=== Begin Enclosure ===
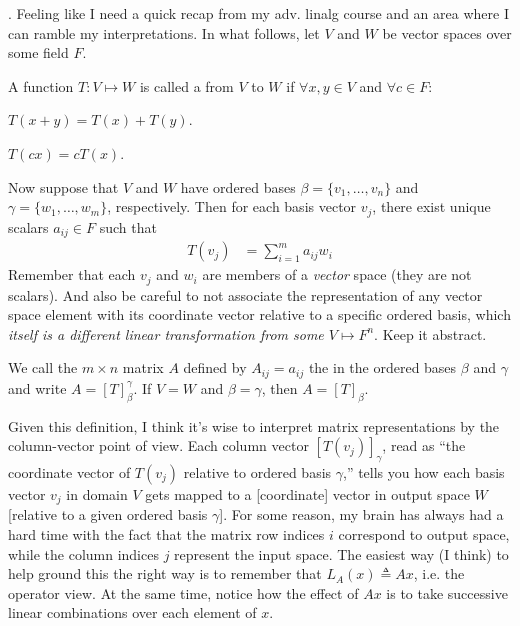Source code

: \documentclass[11pt]{article}
\newcommand\p{\Needspace{10\baselineskip} \noindent}
\begin{document}
\p {}. Feeling like I need a quick recap from my adv. linalg course and an area where I can ramble my interpretations. In what follows, let $V$ and $W$ be vector spaces over some field $F$.

\begin{definition}
	A function $T: V \mapsto W$ is called a  from $V$ to $W$ if $\forall x,y \in V$ and $\forall c \in F$:
	\begin{compactitem}
		\item $T(x + y) = T(x) + T(y)$. 
		\item $T(cx) = cT(x)$. 
	\end{compactitem}
\end{definition}
Now suppose that $V$ and $W$ have ordered bases $\beta = \{v_1, \ldots, v_n\}$ and $\gamma = \{w_1, \ldots, w_m\}$, respectively. Then for each basis vector $v_j$, there exist unique scalars $a_{ij} \in F$ such that
\begin{align}
	T(v_j) &= \sum_{i=1}^m a_{ij} w_i 
\end{align} 
Remember that each $v_j$ and $w_i$ are members of a \textit{vector} space (they are not scalars). And also be careful to not associate the representation of any vector space element with its coordinate vector relative to a specific ordered basis, which \textit{itself is a different linear transformation from some $V \mapsto F^n$}. Keep it abstract.

\begin{definition}
	We call the $m \times n$ matrix $A$ defined by $A_{ij} = a_{ij}$ the  in the ordered bases $\beta$ and $\gamma$ and write $A = [T]_{\beta}^{\gamma}$. If $V = W$ and $\beta = \gamma$, then $A =  [T]_{\beta}$. 
\end{definition}
Given this definition, I think it's wise to interpret matrix representations by the column-vector point of view. Each column vector $[T(v_j)]_{\gamma}$, read as ``the coordinate vector of $T(v_j)$ relative to ordered basis $\gamma$,'' tells you how each basis vector $v_j$ in domain $V$ gets mapped to a [coordinate] vector in output space $W$ [relative to a given ordered basis $\gamma$]. For some reason, my brain has always had a hard time with the fact that the matrix row indices $i$ correspond to output space, while the column indices $j$ represent the input space. The easiest way (I think) to help ground this the right way is to remember that $L_A(x) \triangleq A x$, i.e. the operator view. At the same time, notice how the effect of $Ax$ is to take successive linear combinations over each element of $x$. \\
\end{document}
=== End Enclosure ===
Aim of the task: Without the pictures, write out the listing exactly as it appears above.

Answer section:
Source code

: \documentclass[11pt]{article}
\newcommand\p{\Needspace{10\baselineskip} \noindent}
\begin{document}
\p {}. Feeling like I need a quick recap from my adv. linalg course and an area where I can ramble my interpretations. In what follows, let $V$ and $W$ be vector spaces over some field $F$.

\begin{definition}
	A function $T: V \mapsto W$ is called a  from $V$ to $W$ if $\forall x,y \in V$ and $\forall c \in F$:
	\begin{compactitem}
		\item $T(x + y) = T(x) + T(y)$. 
		\item $T(cx) = cT(x)$. 
	\end{compactitem}
\end{definition}
Now suppose that $V$ and $W$ have ordered bases $\beta = \{v_1, \ldots, v_n\}$ and $\gamma = \{w_1, \ldots, w_m\}$, respectively. Then for each basis vector $v_j$, there exist unique scalars $a_{ij} \in F$ such that
\begin{align}
	T(v_j) &= \sum_{i=1}^m a_{ij} w_i 
\end{align} 
Remember that each $v_j$ and $w_i$ are members of a \textit{vector} space (they are not scalars). And also be careful to not associate the representation of any vector space element with its coordinate vector relative to a specific ordered basis, which \textit{itself is a different linear transformation from some $V \mapsto F^n$}. Keep it abstract.

\begin{definition}
	We call the $m \times n$ matrix $A$ defined by $A_{ij} = a_{ij}$ the  in the ordered bases $\beta$ and $\gamma$ and write $A = [T]_{\beta}^{\gamma}$. If $V = W$ and $\beta = \gamma$, then $A =  [T]_{\beta}$. 
\end{definition}
Given this definition, I think it's wise to interpret matrix representations by the column-vector point of view. Each column vector $[T(v_j)]_{\gamma}$, read as ``the coordinate vector of $T(v_j)$ relative to ordered basis $\gamma$,'' tells you how each basis vector $v_j$ in domain $V$ gets mapped to a [coordinate] vector in output space $W$ [relative to a given ordered basis $\gamma$]. For some reason, my brain has always had a hard time with the fact that the matrix row indices $i$ correspond to output space, while the column indices $j$ represent the input space. The easiest way (I think) to help ground this the right way is to remember that $L_A(x) \triangleq A x$, i.e. the operator view. At the same time, notice how the effect of $Ax$ is to take successive linear combinations over each element of $x$. \\
\end{document}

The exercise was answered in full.